The listing below contains a span that opens with the line containing "[23–28 January 2015](2015-01-28-Ipsos.html)" and closes with the line containing "3–5 | 3–5 | 3–5 |". Return that span exactly.

<<<<

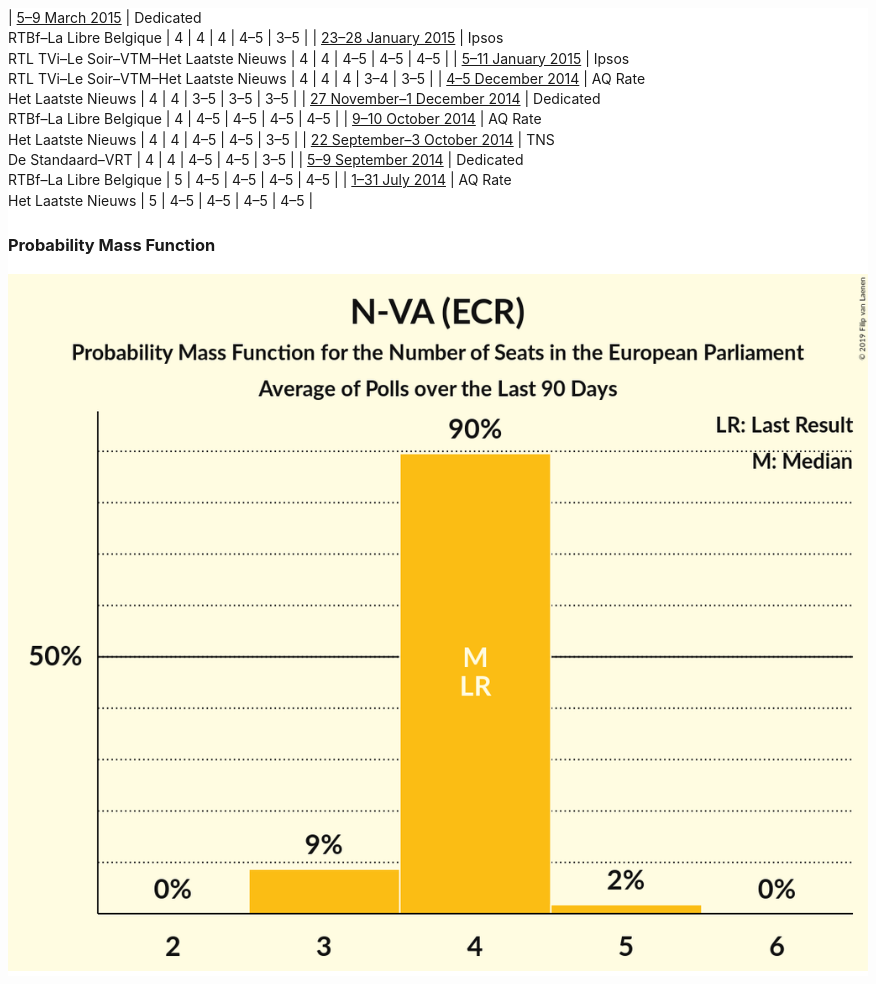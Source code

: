 | [5–9 March 2015](2015-03-09-Dedicated.html) | Dedicated <br> RTBf–La Libre Belgique | 4 | 4 | 4 | 4–5 | 3–5 |
| [23–28 January 2015](2015-01-28-Ipsos.html) | Ipsos <br> RTL TVi–Le Soir–VTM–Het Laatste Nieuws | 4 | 4 | 4–5 | 4–5 | 4–5 |
| [5–11 January 2015](2015-01-11-Ipsos.html) | Ipsos <br> RTL TVi–Le Soir–VTM–Het Laatste Nieuws | 4 | 4 | 4 | 3–4 | 3–5 |
| [4–5 December 2014](2014-12-05-AQRate.html) | AQ Rate <br> Het Laatste Nieuws | 4 | 4 | 3–5 | 3–5 | 3–5 |
| [27 November–1 December 2014](2014-12-01-Dedicated.html) | Dedicated <br> RTBf–La Libre Belgique | 4 | 4–5 | 4–5 | 4–5 | 4–5 |
| [9–10 October 2014](2014-10-10-AQRate.html) | AQ Rate <br> Het Laatste Nieuws | 4 | 4 | 4–5 | 4–5 | 3–5 |
| [22 September–3 October 2014](2014-10-03-TNS.html) | TNS <br> De Standaard–VRT | 4 | 4 | 4–5 | 4–5 | 3–5 |
| [5–9 September 2014](2014-09-09-Dedicated.html) | Dedicated <br> RTBf–La Libre Belgique | 5 | 4–5 | 4–5 | 4–5 | 4–5 |
| [1–31 July 2014](2014-07-31-AQRate.html) | AQ Rate <br> Het Laatste Nieuws | 5 | 4–5 | 4–5 | 4–5 | 4–5 |

### Probability Mass Function

![Graph with seats probability mass function not yet produced](average-seats-pmf-n-vaecr.png "Seats Probability Mass Function")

>>>>

Solved problem |
| [23–28 January 2015](2015-01-28-Ipsos.html) | Ipsos <br> RTL TVi–Le Soir–VTM–Het Laatste Nieuws | 4 | 4 | 4–5 | 4–5 | 4–5 |
| [5–11 January 2015](2015-01-11-Ipsos.html) | Ipsos <br> RTL TVi–Le Soir–VTM–Het Laatste Nieuws | 4 | 4 | 4 | 3–4 | 3–5 |
| [4–5 December 2014](2014-12-05-AQRate.html) | AQ Rate <br> Het Laatste Nieuws | 4 | 4 | 3–5 | 3–5 | 3–5 |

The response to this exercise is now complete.